Available data:
▼

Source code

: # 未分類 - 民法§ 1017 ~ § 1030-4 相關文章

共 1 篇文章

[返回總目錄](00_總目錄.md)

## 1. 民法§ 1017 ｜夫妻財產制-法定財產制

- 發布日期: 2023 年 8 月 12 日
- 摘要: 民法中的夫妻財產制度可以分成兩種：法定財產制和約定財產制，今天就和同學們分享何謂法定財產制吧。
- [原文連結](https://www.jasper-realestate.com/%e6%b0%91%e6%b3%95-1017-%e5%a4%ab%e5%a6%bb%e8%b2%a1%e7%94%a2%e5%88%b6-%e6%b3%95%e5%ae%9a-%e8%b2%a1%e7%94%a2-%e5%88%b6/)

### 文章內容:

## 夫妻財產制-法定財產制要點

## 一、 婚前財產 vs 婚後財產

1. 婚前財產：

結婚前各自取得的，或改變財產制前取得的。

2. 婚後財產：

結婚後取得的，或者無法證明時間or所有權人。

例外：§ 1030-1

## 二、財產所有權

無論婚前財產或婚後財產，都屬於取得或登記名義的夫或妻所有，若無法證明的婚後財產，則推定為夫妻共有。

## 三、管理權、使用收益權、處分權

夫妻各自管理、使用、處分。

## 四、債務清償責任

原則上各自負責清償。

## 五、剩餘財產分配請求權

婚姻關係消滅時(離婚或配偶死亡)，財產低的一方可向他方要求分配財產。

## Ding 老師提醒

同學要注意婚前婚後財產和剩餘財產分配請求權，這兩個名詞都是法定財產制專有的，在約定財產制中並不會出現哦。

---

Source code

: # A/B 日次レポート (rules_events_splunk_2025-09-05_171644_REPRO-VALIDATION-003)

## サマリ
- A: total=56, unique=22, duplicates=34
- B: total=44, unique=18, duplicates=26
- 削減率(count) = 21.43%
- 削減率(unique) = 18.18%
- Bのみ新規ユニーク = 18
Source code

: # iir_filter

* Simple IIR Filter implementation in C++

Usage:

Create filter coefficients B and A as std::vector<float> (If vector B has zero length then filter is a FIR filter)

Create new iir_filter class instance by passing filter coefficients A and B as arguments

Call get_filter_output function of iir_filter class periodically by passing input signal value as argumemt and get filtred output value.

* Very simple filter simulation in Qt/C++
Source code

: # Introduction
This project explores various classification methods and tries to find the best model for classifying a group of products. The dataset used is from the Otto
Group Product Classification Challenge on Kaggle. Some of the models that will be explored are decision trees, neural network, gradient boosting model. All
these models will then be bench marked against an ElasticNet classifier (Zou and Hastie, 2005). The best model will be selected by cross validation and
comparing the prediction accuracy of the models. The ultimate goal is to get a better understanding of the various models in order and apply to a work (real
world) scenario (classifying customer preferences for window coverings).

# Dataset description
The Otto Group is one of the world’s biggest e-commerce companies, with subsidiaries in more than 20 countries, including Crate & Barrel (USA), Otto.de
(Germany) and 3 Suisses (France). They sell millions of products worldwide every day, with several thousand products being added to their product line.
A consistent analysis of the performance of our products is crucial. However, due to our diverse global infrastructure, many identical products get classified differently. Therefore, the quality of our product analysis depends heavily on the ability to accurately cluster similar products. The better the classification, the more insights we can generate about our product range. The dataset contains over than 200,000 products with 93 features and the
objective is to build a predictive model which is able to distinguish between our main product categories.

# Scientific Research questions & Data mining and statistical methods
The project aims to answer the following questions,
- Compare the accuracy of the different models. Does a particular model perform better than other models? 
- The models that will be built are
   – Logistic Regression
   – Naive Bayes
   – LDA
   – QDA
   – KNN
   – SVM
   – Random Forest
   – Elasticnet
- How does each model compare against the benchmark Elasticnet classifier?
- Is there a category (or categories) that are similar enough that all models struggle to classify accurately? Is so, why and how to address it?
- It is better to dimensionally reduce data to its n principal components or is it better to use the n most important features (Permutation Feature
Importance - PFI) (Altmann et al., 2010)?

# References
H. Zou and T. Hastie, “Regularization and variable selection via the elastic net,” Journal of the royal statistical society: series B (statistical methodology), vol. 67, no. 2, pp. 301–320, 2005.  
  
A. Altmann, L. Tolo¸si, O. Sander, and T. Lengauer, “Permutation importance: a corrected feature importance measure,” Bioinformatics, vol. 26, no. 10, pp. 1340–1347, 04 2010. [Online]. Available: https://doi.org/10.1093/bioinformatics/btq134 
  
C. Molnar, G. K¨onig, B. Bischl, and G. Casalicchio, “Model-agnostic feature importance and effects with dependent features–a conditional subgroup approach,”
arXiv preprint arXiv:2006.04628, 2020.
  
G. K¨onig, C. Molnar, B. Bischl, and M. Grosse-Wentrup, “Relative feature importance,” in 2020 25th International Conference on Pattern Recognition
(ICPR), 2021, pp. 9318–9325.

▲

What you will do: Scan the lines above for the word "classifying", then copy each line that has it.

Written solution:
This project explores various classification methods and tries to find the best model for classifying a group of products. The dataset used is from the Otto
world) scenario (classifying customer preferences for window coverings).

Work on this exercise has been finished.